Supplied records:
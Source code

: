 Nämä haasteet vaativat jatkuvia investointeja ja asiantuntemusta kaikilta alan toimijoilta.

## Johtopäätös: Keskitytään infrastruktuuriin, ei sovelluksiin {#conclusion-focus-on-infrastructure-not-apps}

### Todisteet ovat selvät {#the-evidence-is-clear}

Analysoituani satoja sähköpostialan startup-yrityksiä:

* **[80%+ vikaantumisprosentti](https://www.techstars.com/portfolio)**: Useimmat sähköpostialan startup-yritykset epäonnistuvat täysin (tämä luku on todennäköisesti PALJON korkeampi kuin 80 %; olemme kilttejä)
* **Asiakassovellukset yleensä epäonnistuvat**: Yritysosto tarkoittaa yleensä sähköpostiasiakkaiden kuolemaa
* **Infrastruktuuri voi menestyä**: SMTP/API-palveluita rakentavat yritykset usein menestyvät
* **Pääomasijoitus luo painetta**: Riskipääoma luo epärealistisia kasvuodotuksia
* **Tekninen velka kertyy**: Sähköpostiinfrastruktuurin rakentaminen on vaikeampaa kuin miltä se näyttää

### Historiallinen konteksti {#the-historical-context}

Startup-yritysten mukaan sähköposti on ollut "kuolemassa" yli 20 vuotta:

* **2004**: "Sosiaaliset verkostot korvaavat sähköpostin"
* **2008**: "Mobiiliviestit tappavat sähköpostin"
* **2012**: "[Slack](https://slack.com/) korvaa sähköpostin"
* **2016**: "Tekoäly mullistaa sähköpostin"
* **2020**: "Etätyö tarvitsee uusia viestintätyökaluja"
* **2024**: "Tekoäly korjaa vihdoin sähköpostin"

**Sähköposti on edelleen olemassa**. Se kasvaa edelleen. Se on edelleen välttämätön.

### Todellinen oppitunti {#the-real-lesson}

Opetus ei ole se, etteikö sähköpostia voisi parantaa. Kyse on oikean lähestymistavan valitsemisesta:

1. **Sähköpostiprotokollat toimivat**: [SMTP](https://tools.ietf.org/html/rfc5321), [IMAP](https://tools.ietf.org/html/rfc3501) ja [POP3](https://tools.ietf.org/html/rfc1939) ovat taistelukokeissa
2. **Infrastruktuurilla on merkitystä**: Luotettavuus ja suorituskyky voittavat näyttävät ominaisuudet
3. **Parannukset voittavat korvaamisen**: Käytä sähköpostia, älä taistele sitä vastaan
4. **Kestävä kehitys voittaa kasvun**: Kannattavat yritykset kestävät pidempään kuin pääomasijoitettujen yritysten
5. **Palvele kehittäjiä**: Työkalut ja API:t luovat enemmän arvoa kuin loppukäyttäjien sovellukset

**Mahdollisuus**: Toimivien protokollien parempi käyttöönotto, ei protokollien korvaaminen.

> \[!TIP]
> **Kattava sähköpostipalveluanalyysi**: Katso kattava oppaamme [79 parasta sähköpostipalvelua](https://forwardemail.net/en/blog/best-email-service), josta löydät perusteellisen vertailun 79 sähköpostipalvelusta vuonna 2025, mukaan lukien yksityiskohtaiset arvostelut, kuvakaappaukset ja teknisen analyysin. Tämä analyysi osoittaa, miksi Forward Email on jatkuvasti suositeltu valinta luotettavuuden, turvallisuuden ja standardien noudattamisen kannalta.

Problem to work on:
Work through the records above. Copy every line with the string "sähköpostin".

Answer box:
* **2004**: "Sosiaaliset verkostot korvaavat sähköpostin"
* **2008**: "Mobiiliviestit tappavat sähköpostin"
* **2012**: "[Slack](https://slack.com/) korvaa sähköpostin"
* **2016**: "Tekoäly mullistaa sähköpostin"
* **2024**: "Tekoäly korjaa vihdoin sähköpostin"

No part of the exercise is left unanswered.